[WHAT IS REQUIRED] As soon as the line containing "Clone the repository, navigate" appears in the material below, start returning lines exactly, and end with the line containing "of others’ cards.".

[RECORD SET]
╔══
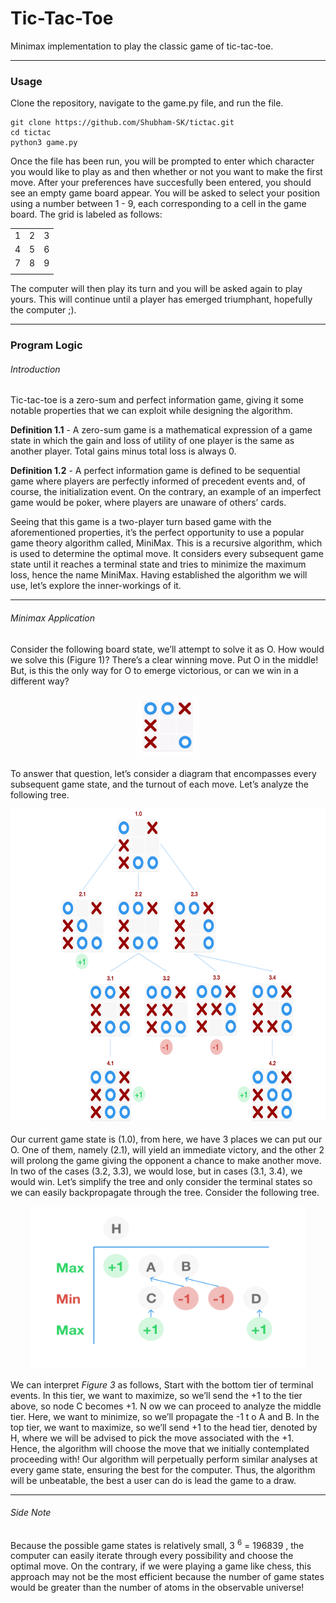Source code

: # Tic-Tac-Toe
Minimax implementation to play the classic game of tic-tac-toe.
___
### Usage
Clone the repository, navigate to the game.py file, and run the file.

```
git clone https://github.com/Shubham-SK/tictac.git
cd tictac
python3 game.py
```

Once the file has been run, you will be prompted to enter which character you would like to play as and then whether or not you want to make the first move. After your preferences have succesfully been entered, you should see an empty game board appear. You will be asked to select your position using a number between 1 - 9, each corresponding to a cell in the game board. The grid is labeled as follows:

|   |   |   |
| - | - | - |
| 1 | 2 | 3 |
| 4 | 5 | 6 |
| 7 | 8 | 9 |
|   |   |   |

The computer will then play its turn and you will be asked again to play yours. This will continue until a player has emerged triumphant, hopefully the computer ;). 
___
### Program Logic

###### Introduction
Tic-tac-toe is a zero-sum and perfect information game, giving it some notable properties that we can exploit while designing the algorithm.

**Definition 1.1**​ ​- A zero-sum game is a mathematical expression of a game state in which the gain and loss of utility of one player is the same as another player. Total gains minus total loss is always 0.

**Definition 1.2**​ ​- A perfect information game is defined to be sequential game where players are perfectly informed of precedent events and, of course, the initialization event. On the contrary, an example of an imperfect game would be poker, where players are unaware of others’ cards.

Seeing that this game is a two-player turn based game with the aforementioned properties, it’s the perfect opportunity to use a popular game theory algorithm called, MiniMax. This is a recursive algorithm, which is used to determine the optimal move. It considers every subsequent game state until it reaches a terminal state and tries to minimize the maximum loss, hence the name MiniMax. Having established the algorithm we will use, let’s explore the inner-workings of it.
___
###### Minimax Application

Consider the following board state, we’ll attempt to solve it as O.
How would we solve this (​Figure 1​)? There’s a clear winning move. Put O in the middle! But, is this the only way for O to emerge victorious, or can we win in a different way? 

<p align = "center">
<img style = "text-align: center" src="/assets/fig1.png" alt="Figure 1: Made with Adobe Illustrator" width="100" height="100"/>
</p>

To answer that question, let’s consider a diagram that encompasses every subsequent game state, and the turnout of each move. Let’s analyze the following tree.

<p align = "center">
<img style = "text-align: center" src="/assets/fig2.png" alt="Figure 2: Made with Adobe Illustrator" width="625" height="503"/>
 </p>
   
Our current game state is (​1.0​), from here, we have 3 places we can put our O. One of them, namely (​2.1​), will yield an immediate victory, and the other 2 will prolong the game giving the opponent a chance to make another move. In two of the cases (​3.2​,​ 3.3​), we would lose, but in cases (​3.1​,​ 3.4​), we would win.
Let’s simplify the tree and only consider the terminal states so we can easily backpropagate through the tree. Consider the following tree.

<p align = "center">
<img style = "text-align: center" src="/assets/fig3.png" alt="Figure 3: Made with Adobe Illustrator" width="440" height="260"/>
</p>

We can interpret *Figure 3* as follows,
Start with the bottom tier of terminal events. In this tier, we want to maximize, so we’ll send the ​+1​ to the tier above, so node ​C​ becomes ​+1​.​ N​ ow we can proceed to analyze the middle tier. Here, we want to minimize, so we’ll propagate the ​-1​ t​ o ​A​ and ​B​. In the top tier, we want to maximize, so we’ll send ​+1 ​to the head tier, denoted by ​H​, where we will be advised to pick the move associated with the ​+1​.
Hence, the algorithm will choose the move that we initially contemplated proceeding with! Our algorithm will perpetually perform similar analyses at every game state, ensuring the best for the computer. Thus, the algorithm will be unbeatable, the best a user can do is lead the game to a draw.
___
###### Side Note
Because the possible game states is relatively small, 3 <sup>6</sup> = 196839 , the computer can easily iterate through every possibility and choose the optimal move. On the contrary, if we were playing a game like chess, this approach may not be the most efficient because the number of game states would be greater than the number of atoms in the observable universe!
╚══
[SOLUTION TO THE EXERCISE]
Clone the repository, navigate to the game.py file, and run the file.

```
git clone https://github.com/Shubham-SK/tictac.git
cd tictac
python3 game.py
```

Once the file has been run, you will be prompted to enter which character you would like to play as and then whether or not you want to make the first move. After your preferences have succesfully been entered, you should see an empty game board appear. You will be asked to select your position using a number between 1 - 9, each corresponding to a cell in the game board. The grid is labeled as follows:

|   |   |   |
| - | - | - |
| 1 | 2 | 3 |
| 4 | 5 | 6 |
| 7 | 8 | 9 |
|   |   |   |

The computer will then play its turn and you will be asked again to play yours. This will continue until a player has emerged triumphant, hopefully the computer ;). 
___
### Program Logic

###### Introduction
Tic-tac-toe is a zero-sum and perfect information game, giving it some notable properties that we can exploit while designing the algorithm.

**Definition 1.1**​ ​- A zero-sum game is a mathematical expression of a game state in which the gain and loss of utility of one player is the same as another player. Total gains minus total loss is always 0.

**Definition 1.2**​ ​- A perfect information game is defined to be sequential game where players are perfectly informed of precedent events and, of course, the initialization event. On the contrary, an example of an imperfect game would be poker, where players are unaware of others’ cards.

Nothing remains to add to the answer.